*** DATA SECTION ***

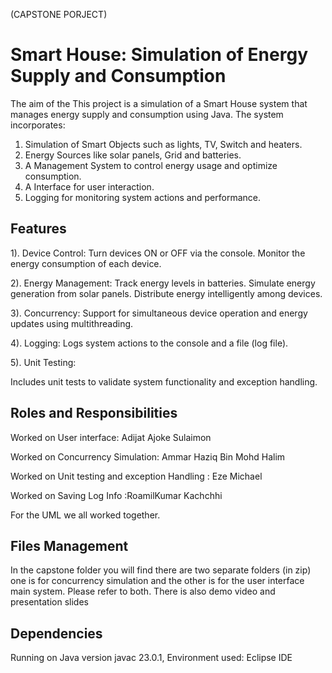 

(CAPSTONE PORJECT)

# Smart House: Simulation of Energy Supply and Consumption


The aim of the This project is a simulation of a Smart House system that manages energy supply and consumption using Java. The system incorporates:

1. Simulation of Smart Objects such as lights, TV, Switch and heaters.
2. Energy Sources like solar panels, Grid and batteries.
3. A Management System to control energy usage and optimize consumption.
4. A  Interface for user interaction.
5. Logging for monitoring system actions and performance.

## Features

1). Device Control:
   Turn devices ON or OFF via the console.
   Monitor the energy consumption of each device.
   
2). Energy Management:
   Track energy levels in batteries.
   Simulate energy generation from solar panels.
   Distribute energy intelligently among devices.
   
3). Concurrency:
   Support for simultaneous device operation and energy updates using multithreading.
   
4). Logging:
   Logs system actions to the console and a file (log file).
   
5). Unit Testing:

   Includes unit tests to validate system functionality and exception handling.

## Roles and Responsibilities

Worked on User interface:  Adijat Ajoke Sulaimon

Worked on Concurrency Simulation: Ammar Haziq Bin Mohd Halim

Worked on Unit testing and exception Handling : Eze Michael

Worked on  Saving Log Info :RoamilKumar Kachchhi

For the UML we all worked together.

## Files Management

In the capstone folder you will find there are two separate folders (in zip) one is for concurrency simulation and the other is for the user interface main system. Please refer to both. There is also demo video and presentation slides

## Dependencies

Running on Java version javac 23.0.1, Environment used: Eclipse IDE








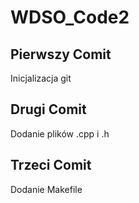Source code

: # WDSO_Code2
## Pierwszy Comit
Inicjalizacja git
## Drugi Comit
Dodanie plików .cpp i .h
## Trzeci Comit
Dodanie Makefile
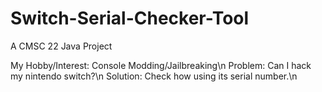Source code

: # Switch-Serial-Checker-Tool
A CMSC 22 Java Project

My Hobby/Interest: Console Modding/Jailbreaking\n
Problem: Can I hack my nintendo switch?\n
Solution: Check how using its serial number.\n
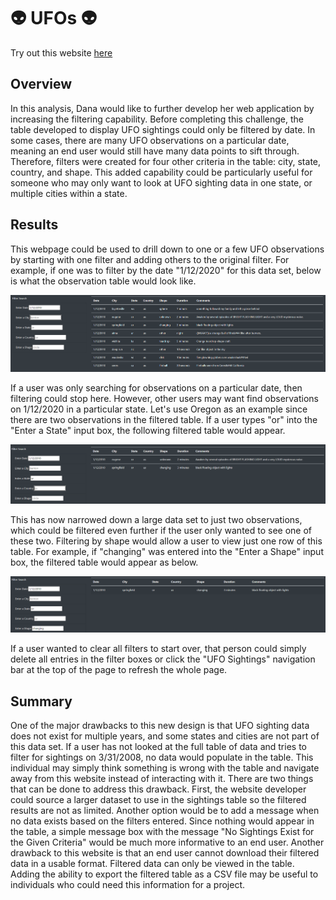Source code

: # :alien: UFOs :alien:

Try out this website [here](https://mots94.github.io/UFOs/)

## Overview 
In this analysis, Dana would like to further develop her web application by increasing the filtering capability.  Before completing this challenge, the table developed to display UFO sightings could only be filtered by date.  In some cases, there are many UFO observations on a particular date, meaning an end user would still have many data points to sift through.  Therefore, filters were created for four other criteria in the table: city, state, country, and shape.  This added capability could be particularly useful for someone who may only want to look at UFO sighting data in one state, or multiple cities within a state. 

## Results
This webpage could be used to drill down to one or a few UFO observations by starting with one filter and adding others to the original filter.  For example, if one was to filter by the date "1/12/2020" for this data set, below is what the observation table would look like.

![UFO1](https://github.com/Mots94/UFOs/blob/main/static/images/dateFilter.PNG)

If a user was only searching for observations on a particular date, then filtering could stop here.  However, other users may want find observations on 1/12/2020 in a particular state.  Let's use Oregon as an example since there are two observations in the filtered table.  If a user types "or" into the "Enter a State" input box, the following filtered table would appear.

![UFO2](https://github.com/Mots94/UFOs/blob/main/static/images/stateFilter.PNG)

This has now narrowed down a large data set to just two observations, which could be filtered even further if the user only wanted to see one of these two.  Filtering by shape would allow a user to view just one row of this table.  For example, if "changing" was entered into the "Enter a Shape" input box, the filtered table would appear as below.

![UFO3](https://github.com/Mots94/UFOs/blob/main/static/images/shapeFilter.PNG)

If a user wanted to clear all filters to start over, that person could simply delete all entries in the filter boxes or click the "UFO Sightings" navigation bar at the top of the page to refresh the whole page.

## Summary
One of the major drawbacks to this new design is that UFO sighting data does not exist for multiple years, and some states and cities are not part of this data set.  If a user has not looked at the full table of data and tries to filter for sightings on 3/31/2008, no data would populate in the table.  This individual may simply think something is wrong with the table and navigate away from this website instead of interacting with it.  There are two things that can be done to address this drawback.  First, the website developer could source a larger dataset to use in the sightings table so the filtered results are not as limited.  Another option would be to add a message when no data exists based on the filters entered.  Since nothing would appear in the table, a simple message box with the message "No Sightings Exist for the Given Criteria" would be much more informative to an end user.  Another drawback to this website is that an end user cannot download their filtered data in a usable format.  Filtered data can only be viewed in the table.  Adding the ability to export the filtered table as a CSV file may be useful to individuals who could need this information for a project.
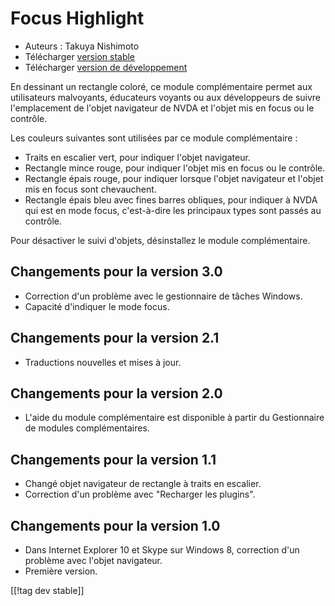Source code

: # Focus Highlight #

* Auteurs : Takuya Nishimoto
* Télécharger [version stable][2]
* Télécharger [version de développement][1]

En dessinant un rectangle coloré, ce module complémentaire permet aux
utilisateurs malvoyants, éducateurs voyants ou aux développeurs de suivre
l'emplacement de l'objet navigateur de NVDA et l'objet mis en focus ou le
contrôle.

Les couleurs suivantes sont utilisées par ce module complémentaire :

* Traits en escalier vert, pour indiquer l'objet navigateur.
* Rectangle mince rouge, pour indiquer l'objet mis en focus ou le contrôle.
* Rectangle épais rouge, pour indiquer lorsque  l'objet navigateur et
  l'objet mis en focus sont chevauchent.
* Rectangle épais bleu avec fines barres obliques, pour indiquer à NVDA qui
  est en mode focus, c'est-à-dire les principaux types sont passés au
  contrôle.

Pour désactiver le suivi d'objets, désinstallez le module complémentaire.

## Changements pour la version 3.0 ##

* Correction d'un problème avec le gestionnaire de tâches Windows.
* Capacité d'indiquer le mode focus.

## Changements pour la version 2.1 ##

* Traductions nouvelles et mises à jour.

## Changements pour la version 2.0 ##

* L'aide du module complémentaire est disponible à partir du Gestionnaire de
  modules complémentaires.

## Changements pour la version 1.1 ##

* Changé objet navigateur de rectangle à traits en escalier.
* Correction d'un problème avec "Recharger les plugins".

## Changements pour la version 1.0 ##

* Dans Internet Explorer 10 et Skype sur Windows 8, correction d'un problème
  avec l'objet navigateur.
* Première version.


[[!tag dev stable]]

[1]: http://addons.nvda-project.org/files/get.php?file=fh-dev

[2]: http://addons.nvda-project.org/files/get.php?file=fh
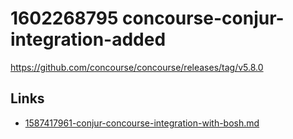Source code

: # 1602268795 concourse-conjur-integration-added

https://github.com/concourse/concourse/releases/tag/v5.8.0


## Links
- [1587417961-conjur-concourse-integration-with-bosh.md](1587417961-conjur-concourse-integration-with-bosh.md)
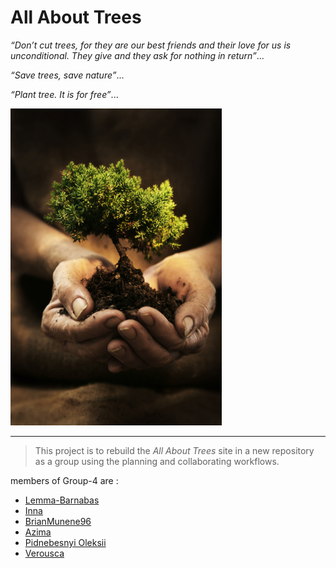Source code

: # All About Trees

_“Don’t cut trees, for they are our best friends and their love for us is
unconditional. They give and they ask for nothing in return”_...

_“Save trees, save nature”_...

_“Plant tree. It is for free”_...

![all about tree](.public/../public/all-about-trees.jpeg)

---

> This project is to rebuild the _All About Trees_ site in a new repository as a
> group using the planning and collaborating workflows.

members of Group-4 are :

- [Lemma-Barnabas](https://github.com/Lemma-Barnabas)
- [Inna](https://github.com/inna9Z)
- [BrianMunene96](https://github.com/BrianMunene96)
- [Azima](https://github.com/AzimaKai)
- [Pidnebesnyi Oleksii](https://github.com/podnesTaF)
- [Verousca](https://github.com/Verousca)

*** End of DATA SECTION ***

**WHAT THE EXERCISE ASKS**: Print exactly the lines running from the start of the entries above to the line with "3. A Management", both included; leave out any pictures.

**EXPECTED OUTPUT**:
(CAPSTONE PORJECT)

# Smart House: Simulation of Energy Supply and Consumption


The aim of the This project is a simulation of a Smart House system that manages energy supply and consumption using Java. The system incorporates:

1. Simulation of Smart Objects such as lights, TV, Switch and heaters.
2. Energy Sources like solar panels, Grid and batteries.
3. A Management System to control energy usage and optimize consumption.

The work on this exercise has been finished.